PROBLEM DETAILS: Output each record below exactly, and include all of them.

DATA FOR THIS EXERCISE:

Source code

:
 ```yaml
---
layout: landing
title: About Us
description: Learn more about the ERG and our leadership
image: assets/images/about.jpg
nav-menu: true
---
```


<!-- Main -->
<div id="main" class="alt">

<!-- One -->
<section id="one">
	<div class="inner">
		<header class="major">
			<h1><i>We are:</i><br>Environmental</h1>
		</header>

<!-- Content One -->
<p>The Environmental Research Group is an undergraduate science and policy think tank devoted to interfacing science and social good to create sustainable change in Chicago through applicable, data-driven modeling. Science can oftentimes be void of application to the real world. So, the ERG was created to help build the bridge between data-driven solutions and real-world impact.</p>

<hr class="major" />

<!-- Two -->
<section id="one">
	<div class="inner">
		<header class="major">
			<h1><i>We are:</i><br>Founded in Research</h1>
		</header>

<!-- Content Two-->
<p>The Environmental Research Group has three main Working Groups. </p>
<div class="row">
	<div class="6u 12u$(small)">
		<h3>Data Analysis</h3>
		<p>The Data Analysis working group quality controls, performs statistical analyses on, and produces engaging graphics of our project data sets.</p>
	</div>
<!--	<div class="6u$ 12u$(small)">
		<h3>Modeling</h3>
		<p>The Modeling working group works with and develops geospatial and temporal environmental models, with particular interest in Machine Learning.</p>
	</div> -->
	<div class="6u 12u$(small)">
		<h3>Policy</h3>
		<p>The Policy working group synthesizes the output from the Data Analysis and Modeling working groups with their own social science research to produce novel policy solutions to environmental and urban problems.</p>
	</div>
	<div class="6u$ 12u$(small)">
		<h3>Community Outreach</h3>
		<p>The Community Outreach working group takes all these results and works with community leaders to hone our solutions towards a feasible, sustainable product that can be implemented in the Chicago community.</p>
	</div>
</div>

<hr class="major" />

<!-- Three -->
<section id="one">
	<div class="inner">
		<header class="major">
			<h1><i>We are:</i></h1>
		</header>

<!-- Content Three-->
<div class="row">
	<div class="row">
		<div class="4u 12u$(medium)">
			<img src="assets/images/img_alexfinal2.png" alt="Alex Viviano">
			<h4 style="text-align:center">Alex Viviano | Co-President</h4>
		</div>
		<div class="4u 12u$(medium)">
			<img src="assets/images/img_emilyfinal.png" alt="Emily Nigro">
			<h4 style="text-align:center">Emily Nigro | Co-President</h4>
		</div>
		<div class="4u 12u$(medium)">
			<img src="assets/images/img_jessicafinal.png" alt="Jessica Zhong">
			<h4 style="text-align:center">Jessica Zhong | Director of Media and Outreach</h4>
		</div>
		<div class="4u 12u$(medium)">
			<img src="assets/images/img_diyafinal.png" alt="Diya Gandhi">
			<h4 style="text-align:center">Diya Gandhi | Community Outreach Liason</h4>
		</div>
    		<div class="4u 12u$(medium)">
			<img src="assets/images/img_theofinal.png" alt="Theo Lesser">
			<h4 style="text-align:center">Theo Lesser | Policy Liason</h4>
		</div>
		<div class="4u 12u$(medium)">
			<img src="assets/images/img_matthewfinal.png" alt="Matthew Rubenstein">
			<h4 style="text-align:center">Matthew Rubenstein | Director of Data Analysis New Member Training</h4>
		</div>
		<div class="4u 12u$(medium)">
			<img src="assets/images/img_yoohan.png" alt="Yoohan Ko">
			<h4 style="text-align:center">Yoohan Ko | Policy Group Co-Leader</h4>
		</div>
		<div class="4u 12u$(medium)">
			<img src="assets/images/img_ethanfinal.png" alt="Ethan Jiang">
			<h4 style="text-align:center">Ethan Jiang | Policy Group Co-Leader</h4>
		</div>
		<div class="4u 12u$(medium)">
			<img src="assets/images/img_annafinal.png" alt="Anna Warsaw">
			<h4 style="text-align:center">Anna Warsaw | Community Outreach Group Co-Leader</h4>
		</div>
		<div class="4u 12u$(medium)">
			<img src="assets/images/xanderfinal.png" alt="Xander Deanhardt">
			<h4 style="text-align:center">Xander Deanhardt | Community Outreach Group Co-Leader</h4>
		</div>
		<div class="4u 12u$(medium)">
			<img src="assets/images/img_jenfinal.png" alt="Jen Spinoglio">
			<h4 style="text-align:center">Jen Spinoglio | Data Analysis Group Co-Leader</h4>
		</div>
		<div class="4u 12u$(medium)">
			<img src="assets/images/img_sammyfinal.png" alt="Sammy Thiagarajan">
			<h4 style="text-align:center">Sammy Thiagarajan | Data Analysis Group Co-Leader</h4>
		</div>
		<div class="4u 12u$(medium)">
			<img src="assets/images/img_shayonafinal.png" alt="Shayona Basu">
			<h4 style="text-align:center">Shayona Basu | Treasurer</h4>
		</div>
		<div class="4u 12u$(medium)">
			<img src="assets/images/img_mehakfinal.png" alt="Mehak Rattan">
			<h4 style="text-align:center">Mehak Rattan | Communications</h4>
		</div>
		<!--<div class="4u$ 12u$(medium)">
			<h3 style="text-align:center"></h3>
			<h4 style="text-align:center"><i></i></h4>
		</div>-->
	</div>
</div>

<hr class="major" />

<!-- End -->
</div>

ANSWER BOX:
Source code

:
 ```yaml
---
layout: landing
title: About Us
description: Learn more about the ERG and our leadership
image: assets/images/about.jpg
nav-menu: true
---
```


<!-- Main -->
<div id="main" class="alt">

<!-- One -->
<section id="one">
	<div class="inner">
		<header class="major">
			<h1><i>We are:</i><br>Environmental</h1>
		</header>

<!-- Content One -->
<p>The Environmental Research Group is an undergraduate science and policy think tank devoted to interfacing science and social good to create sustainable change in Chicago through applicable, data-driven modeling. Science can oftentimes be void of application to the real world. So, the ERG was created to help build the bridge between data-driven solutions and real-world impact.</p>

<hr class="major" />

<!-- Two -->
<section id="one">
	<div class="inner">
		<header class="major">
			<h1><i>We are:</i><br>Founded in Research</h1>
		</header>

<!-- Content Two-->
<p>The Environmental Research Group has three main Working Groups. </p>
<div class="row">
	<div class="6u 12u$(small)">
		<h3>Data Analysis</h3>
		<p>The Data Analysis working group quality controls, performs statistical analyses on, and produces engaging graphics of our project data sets.</p>
	</div>
<!--	<div class="6u$ 12u$(small)">
		<h3>Modeling</h3>
		<p>The Modeling working group works with and develops geospatial and temporal environmental models, with particular interest in Machine Learning.</p>
	</div> -->
	<div class="6u 12u$(small)">
		<h3>Policy</h3>
		<p>The Policy working group synthesizes the output from the Data Analysis and Modeling working groups with their own social science research to produce novel policy solutions to environmental and urban problems.</p>
	</div>
	<div class="6u$ 12u$(small)">
		<h3>Community Outreach</h3>
		<p>The Community Outreach working group takes all these results and works with community leaders to hone our solutions towards a feasible, sustainable product that can be implemented in the Chicago community.</p>
	</div>
</div>

<hr class="major" />

<!-- Three -->
<section id="one">
	<div class="inner">
		<header class="major">
			<h1><i>We are:</i></h1>
		</header>

<!-- Content Three-->
<div class="row">
	<div class="row">
		<div class="4u 12u$(medium)">
			<img src="assets/images/img_alexfinal2.png" alt="Alex Viviano">
			<h4 style="text-align:center">Alex Viviano | Co-President</h4>
		</div>
		<div class="4u 12u$(medium)">
			<img src="assets/images/img_emilyfinal.png" alt="Emily Nigro">
			<h4 style="text-align:center">Emily Nigro | Co-President</h4>
		</div>
		<div class="4u 12u$(medium)">
			<img src="assets/images/img_jessicafinal.png" alt="Jessica Zhong">
			<h4 style="text-align:center">Jessica Zhong | Director of Media and Outreach</h4>
		</div>
		<div class="4u 12u$(medium)">
			<img src="assets/images/img_diyafinal.png" alt="Diya Gandhi">
			<h4 style="text-align:center">Diya Gandhi | Community Outreach Liason</h4>
		</div>
    		<div class="4u 12u$(medium)">
			<img src="assets/images/img_theofinal.png" alt="Theo Lesser">
			<h4 style="text-align:center">Theo Lesser | Policy Liason</h4>
		</div>
		<div class="4u 12u$(medium)">
			<img src="assets/images/img_matthewfinal.png" alt="Matthew Rubenstein">
			<h4 style="text-align:center">Matthew Rubenstein | Director of Data Analysis New Member Training</h4>
		</div>
		<div class="4u 12u$(medium)">
			<img src="assets/images/img_yoohan.png" alt="Yoohan Ko">
			<h4 style="text-align:center">Yoohan Ko | Policy Group Co-Leader</h4>
		</div>
		<div class="4u 12u$(medium)">
			<img src="assets/images/img_ethanfinal.png" alt="Ethan Jiang">
			<h4 style="text-align:center">Ethan Jiang | Policy Group Co-Leader</h4>
		</div>
		<div class="4u 12u$(medium)">
			<img src="assets/images/img_annafinal.png" alt="Anna Warsaw">
			<h4 style="text-align:center">Anna Warsaw | Community Outreach Group Co-Leader</h4>
		</div>
		<div class="4u 12u$(medium)">
			<img src="assets/images/xanderfinal.png" alt="Xander Deanhardt">
			<h4 style="text-align:center">Xander Deanhardt | Community Outreach Group Co-Leader</h4>
		</div>
		<div class="4u 12u$(medium)">
			<img src="assets/images/img_jenfinal.png" alt="Jen Spinoglio">
			<h4 style="text-align:center">Jen Spinoglio | Data Analysis Group Co-Leader</h4>
		</div>
		<div class="4u 12u$(medium)">
			<img src="assets/images/img_sammyfinal.png" alt="Sammy Thiagarajan">
			<h4 style="text-align:center">Sammy Thiagarajan | Data Analysis Group Co-Leader</h4>
		</div>
		<div class="4u 12u$(medium)">
			<img src="assets/images/img_shayonafinal.png" alt="Shayona Basu">
			<h4 style="text-align:center">Shayona Basu | Treasurer</h4>
		</div>
		<div class="4u 12u$(medium)">
			<img src="assets/images/img_mehakfinal.png" alt="Mehak Rattan">
			<h4 style="text-align:center">Mehak Rattan | Communications</h4>
		</div>
		<!--<div class="4u$ 12u$(medium)">
			<h3 style="text-align:center"></h3>
			<h4 style="text-align:center"><i></i></h4>
		</div>-->
	</div>
</div>

<hr class="major" />

<!-- End -->
</div>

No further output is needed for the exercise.